Task goal: Where a line of the listing below includes the word "directory", reproduce that line.

Supplied records:

++++

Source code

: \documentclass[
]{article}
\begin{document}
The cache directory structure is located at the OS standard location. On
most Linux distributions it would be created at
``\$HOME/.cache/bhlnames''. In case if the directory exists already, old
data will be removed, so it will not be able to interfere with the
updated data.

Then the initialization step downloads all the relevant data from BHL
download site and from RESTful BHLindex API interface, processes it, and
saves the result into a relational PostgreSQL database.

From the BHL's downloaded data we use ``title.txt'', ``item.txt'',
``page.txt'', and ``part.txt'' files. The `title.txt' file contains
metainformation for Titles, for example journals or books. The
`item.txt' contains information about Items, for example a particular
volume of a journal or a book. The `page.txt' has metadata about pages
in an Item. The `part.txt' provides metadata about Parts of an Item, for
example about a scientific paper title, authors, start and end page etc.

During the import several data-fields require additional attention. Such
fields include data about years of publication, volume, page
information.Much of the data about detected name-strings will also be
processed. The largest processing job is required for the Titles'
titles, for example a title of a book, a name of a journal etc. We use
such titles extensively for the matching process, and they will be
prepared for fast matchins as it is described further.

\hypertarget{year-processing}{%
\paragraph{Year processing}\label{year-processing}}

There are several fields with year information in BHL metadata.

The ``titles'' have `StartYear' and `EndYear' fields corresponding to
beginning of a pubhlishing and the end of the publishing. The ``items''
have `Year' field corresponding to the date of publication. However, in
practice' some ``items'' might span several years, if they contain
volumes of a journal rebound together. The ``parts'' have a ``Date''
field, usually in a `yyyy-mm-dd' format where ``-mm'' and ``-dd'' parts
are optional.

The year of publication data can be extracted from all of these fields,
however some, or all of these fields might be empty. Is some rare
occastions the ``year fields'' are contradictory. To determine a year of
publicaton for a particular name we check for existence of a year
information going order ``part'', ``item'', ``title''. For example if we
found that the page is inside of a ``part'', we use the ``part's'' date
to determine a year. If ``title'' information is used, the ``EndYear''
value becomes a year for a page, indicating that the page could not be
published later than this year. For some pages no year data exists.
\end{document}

++++

Exercise output:
The cache directory structure is located at the OS standard location. On
``\$HOME/.cache/bhlnames''. In case if the directory exists already, old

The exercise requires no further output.